_Task prompt_:
Review the listing and copy each line that holds the word "Website".

━━━ Records supplied ━━━

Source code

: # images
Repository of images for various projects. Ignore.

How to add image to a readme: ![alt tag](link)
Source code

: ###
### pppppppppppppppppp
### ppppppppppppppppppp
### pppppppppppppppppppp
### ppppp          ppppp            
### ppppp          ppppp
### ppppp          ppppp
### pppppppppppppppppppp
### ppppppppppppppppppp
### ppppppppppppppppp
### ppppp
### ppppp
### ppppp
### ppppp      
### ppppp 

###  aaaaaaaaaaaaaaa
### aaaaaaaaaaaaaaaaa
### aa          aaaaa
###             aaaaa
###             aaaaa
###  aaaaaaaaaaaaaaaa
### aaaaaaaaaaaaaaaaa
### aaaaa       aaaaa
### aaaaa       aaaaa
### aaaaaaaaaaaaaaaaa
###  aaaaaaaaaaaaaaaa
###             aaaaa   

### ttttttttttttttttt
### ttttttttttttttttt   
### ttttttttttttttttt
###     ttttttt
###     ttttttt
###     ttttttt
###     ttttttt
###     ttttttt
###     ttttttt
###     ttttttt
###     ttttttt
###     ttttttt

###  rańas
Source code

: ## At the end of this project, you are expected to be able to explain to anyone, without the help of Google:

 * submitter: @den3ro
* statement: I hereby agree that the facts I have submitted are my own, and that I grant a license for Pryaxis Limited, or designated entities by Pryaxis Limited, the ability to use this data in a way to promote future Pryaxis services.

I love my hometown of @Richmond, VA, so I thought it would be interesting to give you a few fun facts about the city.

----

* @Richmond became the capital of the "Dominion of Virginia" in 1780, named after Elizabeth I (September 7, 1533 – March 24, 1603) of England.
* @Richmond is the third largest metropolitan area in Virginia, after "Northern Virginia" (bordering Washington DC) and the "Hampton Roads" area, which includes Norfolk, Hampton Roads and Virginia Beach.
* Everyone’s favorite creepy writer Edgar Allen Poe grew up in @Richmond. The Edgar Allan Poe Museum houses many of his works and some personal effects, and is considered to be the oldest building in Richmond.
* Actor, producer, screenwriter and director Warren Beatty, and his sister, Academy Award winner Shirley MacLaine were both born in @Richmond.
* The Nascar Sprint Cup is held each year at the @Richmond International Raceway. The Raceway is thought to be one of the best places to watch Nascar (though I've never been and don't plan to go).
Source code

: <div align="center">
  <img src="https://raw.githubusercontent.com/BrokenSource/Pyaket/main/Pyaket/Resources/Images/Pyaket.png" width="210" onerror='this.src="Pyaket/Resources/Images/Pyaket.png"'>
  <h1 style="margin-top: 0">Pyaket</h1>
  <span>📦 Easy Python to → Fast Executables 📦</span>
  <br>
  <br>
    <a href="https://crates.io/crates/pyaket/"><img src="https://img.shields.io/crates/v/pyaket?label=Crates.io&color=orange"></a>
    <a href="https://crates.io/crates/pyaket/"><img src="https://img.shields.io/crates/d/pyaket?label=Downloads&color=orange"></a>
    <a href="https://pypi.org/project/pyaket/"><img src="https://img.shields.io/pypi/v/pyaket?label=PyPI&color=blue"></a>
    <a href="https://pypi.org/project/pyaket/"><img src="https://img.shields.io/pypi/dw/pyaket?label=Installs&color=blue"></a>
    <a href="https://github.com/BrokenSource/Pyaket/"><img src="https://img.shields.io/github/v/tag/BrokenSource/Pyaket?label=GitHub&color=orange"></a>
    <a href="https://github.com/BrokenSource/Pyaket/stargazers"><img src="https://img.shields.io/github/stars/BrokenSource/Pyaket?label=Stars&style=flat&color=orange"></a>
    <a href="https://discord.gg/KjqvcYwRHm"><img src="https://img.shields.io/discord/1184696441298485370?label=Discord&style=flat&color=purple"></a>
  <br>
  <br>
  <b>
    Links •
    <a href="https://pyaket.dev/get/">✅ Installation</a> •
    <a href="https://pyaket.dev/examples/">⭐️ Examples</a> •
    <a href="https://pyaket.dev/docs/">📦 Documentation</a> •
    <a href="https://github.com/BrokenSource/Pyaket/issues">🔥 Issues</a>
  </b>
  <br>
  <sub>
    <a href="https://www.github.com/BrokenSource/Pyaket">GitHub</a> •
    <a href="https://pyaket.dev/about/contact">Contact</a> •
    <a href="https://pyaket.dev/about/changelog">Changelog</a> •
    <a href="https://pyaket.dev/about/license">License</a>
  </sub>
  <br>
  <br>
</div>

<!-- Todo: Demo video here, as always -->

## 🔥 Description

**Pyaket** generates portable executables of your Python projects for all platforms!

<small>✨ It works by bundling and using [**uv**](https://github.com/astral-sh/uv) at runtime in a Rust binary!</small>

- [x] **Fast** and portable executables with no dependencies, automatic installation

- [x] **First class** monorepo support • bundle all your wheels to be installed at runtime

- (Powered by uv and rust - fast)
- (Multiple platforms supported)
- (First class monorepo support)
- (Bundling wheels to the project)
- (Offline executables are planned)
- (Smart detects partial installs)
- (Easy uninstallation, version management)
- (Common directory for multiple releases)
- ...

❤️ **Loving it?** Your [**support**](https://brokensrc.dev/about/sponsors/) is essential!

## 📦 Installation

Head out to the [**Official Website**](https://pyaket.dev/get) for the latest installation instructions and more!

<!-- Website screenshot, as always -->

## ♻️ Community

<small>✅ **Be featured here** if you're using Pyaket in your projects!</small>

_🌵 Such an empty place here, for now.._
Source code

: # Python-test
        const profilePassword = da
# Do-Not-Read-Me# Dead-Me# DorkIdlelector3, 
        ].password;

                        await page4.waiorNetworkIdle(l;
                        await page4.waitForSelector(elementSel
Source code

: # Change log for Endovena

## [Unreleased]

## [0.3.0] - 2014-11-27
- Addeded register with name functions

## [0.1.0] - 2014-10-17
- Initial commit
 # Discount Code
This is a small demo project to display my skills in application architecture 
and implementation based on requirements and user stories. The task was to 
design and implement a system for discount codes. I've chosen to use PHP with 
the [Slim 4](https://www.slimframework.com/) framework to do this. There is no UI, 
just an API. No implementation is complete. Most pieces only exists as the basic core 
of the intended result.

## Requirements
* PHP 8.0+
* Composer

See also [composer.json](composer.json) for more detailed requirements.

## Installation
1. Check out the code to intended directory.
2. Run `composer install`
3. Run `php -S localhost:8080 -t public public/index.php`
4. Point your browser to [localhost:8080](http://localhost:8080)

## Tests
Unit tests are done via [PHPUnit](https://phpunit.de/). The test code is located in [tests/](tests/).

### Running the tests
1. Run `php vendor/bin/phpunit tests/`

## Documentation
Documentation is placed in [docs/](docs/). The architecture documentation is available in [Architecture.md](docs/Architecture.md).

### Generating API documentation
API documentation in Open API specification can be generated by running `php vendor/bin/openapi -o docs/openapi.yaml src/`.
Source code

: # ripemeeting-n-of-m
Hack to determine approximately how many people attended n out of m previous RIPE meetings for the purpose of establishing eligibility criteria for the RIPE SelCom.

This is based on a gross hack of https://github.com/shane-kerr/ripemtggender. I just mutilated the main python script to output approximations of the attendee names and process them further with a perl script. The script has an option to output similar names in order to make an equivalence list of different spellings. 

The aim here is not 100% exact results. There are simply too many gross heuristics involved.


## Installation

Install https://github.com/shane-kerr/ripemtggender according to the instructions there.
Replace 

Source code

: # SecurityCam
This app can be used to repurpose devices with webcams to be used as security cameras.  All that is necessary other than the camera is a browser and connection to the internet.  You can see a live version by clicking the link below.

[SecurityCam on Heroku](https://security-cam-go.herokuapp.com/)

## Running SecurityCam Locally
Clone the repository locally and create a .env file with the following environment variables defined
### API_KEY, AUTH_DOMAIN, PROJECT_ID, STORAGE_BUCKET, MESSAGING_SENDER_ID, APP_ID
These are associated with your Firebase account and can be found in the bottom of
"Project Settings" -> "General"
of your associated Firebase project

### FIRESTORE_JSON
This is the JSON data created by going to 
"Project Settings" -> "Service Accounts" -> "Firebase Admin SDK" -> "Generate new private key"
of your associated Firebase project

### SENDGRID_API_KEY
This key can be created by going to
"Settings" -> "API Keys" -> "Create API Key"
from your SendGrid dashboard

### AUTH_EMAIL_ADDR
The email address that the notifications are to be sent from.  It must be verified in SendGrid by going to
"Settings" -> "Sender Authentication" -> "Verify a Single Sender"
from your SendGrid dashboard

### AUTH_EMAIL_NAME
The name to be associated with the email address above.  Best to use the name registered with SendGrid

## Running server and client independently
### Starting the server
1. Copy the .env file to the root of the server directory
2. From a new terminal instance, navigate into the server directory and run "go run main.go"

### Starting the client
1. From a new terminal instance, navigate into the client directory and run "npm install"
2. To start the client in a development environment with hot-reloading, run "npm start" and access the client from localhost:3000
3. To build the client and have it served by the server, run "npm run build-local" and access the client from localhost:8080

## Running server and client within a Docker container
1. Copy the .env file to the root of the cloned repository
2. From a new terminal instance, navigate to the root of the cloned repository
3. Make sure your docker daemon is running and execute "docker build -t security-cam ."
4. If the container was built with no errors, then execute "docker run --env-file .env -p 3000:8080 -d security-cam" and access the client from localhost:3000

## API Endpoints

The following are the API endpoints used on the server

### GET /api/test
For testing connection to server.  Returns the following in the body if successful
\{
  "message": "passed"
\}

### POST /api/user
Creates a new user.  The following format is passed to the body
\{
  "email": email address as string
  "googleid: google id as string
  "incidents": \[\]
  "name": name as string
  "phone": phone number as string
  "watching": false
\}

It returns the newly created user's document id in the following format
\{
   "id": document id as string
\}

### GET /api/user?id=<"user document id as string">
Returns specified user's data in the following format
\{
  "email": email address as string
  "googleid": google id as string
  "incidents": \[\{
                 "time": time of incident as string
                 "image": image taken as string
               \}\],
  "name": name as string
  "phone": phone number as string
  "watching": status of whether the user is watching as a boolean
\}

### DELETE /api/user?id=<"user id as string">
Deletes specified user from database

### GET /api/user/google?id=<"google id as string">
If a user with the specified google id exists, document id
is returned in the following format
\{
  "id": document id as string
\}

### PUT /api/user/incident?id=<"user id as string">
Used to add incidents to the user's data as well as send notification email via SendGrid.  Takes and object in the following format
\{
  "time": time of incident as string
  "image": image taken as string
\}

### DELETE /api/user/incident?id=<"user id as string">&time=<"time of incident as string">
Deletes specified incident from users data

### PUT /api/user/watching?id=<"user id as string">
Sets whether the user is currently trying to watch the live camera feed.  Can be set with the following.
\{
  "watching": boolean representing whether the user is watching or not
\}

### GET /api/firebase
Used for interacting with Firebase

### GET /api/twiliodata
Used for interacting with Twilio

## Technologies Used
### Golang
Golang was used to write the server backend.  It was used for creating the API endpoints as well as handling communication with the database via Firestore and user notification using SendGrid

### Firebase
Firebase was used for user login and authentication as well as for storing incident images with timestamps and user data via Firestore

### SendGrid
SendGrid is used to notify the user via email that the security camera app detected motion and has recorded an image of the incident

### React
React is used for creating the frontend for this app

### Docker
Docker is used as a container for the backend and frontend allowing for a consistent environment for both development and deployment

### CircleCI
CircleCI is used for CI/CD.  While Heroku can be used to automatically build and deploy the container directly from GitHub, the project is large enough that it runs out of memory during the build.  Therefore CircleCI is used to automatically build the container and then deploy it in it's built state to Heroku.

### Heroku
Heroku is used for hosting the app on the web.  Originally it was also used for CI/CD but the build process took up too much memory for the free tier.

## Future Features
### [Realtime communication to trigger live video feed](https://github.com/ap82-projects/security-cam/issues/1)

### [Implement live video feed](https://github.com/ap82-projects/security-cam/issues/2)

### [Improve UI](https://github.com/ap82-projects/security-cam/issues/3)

━━━

_Completed task_:
Head out to the [**Official Website**](https://pyaket.dev/get) for the latest installation instructions and more!
<!-- Website screenshot, as always -->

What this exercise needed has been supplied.